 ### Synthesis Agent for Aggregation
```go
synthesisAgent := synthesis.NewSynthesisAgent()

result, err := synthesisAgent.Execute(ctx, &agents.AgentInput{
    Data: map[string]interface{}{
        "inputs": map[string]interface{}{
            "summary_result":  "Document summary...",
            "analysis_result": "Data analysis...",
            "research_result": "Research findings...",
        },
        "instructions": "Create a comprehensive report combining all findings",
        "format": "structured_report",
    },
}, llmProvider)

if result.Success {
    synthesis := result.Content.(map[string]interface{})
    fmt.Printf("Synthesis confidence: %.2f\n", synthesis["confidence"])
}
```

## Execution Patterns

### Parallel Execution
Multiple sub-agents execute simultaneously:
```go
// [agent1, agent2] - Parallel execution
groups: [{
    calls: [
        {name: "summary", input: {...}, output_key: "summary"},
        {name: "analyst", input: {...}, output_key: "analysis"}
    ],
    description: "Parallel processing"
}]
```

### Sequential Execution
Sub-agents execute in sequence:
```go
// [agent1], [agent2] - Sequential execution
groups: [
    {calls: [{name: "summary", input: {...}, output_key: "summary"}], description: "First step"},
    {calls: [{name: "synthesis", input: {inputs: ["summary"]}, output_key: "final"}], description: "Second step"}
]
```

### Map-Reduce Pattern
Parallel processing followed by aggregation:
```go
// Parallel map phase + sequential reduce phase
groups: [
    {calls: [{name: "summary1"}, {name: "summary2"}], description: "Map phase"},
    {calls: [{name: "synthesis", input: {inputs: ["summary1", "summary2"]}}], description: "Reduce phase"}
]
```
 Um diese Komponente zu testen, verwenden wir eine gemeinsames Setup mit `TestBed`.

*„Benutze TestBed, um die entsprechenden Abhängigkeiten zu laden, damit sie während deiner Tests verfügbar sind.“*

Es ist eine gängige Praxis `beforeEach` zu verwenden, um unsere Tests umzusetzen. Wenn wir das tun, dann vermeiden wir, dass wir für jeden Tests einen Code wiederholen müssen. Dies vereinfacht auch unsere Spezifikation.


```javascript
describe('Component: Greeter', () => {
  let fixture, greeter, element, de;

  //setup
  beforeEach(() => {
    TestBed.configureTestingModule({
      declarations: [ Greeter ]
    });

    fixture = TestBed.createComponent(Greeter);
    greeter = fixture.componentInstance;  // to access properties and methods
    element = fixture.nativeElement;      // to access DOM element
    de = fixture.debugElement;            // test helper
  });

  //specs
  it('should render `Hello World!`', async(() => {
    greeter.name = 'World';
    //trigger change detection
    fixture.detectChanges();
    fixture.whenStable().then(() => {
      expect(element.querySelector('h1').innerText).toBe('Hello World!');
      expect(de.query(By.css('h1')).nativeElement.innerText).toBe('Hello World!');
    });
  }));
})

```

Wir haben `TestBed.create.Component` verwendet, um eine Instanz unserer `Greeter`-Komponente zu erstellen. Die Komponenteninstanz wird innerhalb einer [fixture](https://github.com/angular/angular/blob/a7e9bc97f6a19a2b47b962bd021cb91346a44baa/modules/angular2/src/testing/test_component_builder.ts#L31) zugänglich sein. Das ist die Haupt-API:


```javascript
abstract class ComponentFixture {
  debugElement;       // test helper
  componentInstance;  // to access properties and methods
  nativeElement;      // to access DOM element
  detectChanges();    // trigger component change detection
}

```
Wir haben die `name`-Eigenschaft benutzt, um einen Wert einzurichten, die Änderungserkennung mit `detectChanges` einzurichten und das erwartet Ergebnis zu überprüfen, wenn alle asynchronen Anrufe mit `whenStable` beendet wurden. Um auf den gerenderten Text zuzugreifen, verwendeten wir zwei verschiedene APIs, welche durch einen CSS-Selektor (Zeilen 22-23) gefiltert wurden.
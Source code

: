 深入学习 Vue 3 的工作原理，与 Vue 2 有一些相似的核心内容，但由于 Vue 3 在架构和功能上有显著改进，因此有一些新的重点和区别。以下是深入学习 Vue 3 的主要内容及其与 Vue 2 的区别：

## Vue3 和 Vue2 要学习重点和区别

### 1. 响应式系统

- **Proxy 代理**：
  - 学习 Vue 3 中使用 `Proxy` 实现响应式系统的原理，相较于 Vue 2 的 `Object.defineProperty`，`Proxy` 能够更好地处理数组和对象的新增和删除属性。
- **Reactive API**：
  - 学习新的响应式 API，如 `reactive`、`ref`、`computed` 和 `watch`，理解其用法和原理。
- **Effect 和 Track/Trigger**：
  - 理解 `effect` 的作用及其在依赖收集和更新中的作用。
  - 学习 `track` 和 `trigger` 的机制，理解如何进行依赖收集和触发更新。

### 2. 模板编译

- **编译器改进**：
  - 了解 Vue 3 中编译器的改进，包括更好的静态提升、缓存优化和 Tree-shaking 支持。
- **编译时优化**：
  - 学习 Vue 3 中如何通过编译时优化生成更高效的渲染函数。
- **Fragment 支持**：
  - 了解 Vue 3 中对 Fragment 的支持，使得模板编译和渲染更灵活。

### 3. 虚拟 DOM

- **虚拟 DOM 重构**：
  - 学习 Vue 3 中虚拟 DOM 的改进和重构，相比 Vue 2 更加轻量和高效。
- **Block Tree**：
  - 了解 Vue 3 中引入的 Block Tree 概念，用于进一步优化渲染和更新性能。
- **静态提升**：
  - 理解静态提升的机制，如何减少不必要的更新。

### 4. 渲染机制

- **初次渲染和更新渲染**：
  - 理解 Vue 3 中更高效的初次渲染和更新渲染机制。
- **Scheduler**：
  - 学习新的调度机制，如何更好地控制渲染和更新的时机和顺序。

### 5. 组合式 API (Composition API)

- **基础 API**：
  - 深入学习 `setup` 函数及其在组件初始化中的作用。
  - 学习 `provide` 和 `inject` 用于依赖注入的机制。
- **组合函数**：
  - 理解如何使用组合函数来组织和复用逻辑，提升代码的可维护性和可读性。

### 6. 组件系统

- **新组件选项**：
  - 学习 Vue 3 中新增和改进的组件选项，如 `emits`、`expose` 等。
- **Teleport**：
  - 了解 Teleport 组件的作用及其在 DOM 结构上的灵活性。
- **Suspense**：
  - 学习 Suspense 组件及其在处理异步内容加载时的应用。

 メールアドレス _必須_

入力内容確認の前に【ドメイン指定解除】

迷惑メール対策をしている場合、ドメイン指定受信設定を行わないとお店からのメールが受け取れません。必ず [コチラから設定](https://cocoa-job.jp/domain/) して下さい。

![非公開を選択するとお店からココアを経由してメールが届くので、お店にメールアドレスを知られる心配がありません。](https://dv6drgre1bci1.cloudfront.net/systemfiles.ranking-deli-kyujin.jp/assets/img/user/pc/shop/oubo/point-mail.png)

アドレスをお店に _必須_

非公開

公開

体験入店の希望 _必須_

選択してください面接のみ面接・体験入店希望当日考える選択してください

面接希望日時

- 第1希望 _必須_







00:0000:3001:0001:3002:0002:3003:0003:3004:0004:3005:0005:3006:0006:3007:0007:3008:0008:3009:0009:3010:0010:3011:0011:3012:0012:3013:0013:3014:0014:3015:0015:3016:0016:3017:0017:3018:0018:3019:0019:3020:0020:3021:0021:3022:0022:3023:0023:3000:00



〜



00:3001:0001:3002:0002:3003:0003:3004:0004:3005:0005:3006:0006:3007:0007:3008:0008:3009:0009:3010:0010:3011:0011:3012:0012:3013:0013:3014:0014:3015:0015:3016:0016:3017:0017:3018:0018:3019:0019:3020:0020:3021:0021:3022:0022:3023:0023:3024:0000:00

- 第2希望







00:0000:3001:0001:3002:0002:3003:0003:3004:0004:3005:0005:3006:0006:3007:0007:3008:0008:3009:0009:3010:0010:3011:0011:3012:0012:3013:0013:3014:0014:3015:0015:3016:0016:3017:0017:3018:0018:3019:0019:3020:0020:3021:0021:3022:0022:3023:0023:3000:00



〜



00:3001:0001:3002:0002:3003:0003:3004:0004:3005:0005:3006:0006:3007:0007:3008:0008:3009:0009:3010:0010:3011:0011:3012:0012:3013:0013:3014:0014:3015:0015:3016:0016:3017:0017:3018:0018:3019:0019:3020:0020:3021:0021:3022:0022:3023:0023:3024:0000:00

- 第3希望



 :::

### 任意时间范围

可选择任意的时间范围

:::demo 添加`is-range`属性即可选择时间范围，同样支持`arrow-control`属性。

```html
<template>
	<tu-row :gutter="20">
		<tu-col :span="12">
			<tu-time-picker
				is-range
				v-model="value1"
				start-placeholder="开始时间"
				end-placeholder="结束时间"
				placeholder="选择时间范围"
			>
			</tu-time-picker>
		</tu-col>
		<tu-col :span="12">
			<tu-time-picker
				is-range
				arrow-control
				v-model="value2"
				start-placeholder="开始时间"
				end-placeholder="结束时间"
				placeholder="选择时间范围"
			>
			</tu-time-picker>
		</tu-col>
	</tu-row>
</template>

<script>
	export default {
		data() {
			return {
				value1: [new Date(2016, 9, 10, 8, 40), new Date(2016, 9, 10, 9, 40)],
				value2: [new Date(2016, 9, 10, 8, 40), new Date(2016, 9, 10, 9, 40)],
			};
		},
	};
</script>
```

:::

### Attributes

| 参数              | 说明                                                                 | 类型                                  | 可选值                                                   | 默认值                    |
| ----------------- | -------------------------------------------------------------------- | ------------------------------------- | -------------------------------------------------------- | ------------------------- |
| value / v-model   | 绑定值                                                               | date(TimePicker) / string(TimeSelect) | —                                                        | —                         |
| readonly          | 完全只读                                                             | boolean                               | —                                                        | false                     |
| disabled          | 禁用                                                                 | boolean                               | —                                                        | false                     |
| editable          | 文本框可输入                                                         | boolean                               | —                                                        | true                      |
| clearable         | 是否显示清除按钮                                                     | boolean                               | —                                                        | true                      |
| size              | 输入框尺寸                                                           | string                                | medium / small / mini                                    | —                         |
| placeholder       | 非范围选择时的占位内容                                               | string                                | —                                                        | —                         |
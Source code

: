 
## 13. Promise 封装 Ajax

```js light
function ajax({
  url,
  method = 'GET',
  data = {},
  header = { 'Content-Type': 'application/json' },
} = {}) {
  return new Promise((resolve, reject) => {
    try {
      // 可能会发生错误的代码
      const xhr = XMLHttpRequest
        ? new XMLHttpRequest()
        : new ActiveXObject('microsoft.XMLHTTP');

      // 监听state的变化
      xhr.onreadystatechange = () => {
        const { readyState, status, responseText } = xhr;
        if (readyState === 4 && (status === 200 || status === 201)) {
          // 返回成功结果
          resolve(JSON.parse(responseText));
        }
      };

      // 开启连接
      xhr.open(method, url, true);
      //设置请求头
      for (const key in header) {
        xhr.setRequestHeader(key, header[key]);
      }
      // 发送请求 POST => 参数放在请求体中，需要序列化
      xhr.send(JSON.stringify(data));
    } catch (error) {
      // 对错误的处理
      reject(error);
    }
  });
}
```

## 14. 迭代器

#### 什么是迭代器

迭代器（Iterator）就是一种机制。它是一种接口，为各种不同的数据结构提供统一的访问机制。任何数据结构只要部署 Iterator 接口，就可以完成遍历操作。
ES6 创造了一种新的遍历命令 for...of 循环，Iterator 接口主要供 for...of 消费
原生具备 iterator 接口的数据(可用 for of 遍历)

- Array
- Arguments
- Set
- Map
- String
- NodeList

○ ○ ○

● What you need to do:
Looking through the records, copy out every line in which the word "Promise" is found.

● Solution:
## 13. Promise 封装 Ajax
  return new Promise((resolve, reject) => {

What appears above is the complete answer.